(Recorded data)

────────────────────

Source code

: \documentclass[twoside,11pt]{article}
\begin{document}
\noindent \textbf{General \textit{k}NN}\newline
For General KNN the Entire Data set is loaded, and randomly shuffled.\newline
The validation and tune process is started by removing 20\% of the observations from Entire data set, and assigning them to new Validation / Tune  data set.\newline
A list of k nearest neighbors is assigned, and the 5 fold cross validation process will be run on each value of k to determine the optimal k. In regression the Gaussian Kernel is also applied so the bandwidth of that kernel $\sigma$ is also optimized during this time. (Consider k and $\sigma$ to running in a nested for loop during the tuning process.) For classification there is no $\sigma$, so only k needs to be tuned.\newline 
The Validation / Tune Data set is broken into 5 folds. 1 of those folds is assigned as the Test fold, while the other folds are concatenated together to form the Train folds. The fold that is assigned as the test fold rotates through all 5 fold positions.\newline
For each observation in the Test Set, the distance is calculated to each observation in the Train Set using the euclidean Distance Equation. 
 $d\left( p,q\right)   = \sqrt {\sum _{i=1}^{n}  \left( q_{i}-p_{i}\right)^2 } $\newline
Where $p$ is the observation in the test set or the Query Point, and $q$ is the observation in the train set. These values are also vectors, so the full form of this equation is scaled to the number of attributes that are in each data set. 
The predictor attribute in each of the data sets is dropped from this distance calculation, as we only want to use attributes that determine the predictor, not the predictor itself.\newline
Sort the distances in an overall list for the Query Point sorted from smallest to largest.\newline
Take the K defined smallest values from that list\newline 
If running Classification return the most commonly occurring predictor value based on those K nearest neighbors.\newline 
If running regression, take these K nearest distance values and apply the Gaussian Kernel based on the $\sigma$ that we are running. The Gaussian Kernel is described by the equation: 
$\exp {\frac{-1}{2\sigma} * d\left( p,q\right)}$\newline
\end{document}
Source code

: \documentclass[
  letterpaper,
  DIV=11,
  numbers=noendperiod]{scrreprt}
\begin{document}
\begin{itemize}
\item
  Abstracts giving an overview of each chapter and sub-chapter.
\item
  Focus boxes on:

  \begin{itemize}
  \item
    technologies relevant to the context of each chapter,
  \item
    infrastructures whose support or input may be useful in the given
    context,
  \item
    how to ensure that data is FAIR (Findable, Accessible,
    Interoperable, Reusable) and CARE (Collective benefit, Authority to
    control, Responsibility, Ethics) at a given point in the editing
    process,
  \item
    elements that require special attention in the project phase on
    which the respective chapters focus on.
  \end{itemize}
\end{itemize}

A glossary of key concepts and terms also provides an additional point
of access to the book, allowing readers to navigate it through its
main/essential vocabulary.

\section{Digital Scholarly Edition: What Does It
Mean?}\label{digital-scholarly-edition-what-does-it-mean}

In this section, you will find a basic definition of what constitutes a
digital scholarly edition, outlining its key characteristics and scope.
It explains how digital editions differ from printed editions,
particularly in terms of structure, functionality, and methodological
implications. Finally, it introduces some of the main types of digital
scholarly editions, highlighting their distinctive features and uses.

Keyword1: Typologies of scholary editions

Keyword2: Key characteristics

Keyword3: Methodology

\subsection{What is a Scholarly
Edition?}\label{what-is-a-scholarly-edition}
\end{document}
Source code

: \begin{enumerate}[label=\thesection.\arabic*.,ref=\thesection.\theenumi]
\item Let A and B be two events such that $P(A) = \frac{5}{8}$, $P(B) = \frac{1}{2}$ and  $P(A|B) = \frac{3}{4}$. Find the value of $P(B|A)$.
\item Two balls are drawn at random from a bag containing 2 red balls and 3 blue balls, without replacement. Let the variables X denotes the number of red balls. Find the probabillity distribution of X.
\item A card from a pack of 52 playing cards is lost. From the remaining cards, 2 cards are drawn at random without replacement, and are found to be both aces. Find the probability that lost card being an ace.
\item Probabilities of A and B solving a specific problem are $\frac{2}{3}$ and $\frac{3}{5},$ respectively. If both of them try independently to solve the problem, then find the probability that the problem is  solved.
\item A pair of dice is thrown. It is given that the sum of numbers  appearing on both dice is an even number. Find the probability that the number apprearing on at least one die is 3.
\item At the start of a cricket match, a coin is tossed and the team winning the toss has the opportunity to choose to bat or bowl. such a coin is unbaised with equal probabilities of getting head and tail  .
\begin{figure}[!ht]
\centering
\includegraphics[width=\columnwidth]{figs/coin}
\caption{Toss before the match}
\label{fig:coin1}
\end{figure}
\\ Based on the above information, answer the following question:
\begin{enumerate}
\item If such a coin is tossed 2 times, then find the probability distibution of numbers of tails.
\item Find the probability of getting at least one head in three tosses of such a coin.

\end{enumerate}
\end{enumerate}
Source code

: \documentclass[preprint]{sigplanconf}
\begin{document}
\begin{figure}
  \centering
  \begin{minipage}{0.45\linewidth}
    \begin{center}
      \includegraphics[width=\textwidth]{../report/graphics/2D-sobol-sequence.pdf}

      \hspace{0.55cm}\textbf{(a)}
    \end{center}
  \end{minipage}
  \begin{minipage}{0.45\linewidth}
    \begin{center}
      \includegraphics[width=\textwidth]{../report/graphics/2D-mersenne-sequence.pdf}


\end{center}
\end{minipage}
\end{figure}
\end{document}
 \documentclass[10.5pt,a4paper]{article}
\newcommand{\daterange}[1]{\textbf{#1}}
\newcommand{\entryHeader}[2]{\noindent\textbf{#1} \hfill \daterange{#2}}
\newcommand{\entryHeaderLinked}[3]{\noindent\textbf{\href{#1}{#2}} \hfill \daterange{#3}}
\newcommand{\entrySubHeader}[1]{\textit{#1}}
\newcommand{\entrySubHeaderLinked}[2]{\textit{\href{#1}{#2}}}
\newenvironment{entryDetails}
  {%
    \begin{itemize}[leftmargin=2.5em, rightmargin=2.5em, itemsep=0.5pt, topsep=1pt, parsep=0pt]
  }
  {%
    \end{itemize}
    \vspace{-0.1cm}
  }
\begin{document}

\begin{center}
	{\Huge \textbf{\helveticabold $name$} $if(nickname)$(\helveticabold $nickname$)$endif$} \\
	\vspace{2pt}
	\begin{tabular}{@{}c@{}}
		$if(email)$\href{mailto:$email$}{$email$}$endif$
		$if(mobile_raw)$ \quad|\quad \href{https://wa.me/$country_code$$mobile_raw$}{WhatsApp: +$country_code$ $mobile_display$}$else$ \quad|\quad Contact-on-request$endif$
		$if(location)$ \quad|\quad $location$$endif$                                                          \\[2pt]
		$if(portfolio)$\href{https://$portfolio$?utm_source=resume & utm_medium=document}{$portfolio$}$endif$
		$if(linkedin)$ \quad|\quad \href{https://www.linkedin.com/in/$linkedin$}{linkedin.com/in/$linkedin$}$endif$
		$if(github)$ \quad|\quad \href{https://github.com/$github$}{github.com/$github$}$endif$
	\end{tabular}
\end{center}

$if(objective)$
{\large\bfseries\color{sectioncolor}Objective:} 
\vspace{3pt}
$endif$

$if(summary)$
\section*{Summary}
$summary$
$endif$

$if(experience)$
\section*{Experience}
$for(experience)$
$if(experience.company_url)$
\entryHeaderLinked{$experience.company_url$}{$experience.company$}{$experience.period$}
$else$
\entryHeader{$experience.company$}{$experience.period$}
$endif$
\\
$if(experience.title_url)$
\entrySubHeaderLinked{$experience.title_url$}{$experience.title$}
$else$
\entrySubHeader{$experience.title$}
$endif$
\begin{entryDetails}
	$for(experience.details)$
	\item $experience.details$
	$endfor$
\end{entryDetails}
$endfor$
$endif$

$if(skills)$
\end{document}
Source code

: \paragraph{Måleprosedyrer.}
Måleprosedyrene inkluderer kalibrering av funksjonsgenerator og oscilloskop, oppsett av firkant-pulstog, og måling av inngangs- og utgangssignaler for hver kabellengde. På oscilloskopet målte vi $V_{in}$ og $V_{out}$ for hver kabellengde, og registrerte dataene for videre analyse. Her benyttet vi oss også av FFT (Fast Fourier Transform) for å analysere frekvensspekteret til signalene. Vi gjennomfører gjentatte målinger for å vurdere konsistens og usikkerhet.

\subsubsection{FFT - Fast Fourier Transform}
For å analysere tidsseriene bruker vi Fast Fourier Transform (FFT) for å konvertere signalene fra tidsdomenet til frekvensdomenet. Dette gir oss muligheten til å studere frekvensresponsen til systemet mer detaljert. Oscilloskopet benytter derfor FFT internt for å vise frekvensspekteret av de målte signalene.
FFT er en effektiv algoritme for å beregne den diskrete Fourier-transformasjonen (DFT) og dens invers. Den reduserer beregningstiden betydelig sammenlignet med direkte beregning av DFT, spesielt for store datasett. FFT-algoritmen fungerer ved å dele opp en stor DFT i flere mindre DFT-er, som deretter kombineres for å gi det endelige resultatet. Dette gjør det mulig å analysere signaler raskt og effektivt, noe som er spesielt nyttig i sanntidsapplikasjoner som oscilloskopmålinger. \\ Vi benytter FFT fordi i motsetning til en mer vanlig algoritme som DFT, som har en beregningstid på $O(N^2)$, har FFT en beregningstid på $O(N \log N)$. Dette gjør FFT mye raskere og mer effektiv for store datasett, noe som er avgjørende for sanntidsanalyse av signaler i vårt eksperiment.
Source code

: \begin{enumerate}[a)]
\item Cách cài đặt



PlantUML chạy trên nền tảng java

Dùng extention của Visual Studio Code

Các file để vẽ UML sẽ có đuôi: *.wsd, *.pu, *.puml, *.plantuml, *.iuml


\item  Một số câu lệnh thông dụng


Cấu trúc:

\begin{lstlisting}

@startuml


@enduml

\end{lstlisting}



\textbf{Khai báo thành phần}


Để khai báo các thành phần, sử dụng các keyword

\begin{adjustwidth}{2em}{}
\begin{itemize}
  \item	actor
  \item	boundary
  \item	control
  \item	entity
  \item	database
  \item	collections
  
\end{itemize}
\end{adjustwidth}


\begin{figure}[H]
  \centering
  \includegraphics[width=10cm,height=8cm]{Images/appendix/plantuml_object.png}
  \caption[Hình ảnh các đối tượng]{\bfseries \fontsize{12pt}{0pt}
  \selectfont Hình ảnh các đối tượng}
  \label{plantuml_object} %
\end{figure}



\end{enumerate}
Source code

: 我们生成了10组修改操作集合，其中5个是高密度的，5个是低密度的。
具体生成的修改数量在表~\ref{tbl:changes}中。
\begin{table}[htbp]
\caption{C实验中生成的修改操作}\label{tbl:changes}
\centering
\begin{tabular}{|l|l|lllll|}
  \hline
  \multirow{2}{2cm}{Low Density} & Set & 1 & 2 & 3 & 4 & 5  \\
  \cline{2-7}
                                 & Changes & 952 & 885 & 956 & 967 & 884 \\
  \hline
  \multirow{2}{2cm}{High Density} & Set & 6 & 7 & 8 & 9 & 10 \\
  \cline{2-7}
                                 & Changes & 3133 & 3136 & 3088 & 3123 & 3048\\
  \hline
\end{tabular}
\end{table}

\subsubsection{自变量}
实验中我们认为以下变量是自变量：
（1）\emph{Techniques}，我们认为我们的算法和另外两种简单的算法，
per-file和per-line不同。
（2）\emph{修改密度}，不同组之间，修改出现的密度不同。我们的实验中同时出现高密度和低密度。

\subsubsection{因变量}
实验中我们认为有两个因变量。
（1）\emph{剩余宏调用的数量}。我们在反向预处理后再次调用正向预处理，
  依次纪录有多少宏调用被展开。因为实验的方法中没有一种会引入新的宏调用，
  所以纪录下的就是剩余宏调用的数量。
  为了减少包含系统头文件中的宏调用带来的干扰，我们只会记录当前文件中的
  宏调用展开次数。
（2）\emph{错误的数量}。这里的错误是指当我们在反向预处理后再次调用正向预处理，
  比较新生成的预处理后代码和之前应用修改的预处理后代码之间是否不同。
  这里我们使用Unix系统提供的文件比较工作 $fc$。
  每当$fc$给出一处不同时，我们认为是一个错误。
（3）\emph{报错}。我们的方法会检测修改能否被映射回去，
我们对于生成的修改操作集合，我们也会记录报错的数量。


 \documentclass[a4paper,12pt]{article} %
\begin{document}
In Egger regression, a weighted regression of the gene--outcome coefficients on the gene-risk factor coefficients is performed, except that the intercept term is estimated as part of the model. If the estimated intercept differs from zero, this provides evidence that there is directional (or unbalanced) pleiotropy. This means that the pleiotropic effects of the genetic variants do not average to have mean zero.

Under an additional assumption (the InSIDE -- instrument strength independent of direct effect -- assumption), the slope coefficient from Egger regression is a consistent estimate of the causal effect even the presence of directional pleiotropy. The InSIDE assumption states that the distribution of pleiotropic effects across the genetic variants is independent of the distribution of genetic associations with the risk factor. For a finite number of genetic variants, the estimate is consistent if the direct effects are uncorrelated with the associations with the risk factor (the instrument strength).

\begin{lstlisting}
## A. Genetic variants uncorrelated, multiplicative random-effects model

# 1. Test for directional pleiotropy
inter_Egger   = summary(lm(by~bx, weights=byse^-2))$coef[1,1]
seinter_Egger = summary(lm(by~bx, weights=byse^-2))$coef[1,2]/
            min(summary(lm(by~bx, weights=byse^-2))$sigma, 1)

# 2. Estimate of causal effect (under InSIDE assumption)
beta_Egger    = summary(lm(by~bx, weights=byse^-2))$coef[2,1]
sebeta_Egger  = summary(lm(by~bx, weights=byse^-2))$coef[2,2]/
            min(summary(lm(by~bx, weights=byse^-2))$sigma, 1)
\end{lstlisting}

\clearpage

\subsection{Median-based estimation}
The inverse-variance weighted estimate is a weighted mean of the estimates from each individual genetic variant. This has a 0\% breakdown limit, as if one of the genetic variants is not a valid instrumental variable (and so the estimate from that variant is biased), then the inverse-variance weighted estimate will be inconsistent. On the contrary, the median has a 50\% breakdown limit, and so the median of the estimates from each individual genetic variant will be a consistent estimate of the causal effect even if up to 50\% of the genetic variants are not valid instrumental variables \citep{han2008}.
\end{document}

────────────────────

## TASK DESCRIPTION
Would you set down, word for word, the lines from the opening of the entries above through the line with "The validation and", both included, and no others?

## TASK SOLUTION
Source code

: \documentclass[twoside,11pt]{article}
\begin{document}
\noindent \textbf{General \textit{k}NN}\newline
For General KNN the Entire Data set is loaded, and randomly shuffled.\newline
The validation and tune process is started by removing 20\% of the observations from Entire data set, and assigning them to new Validation / Tune  data set.\newline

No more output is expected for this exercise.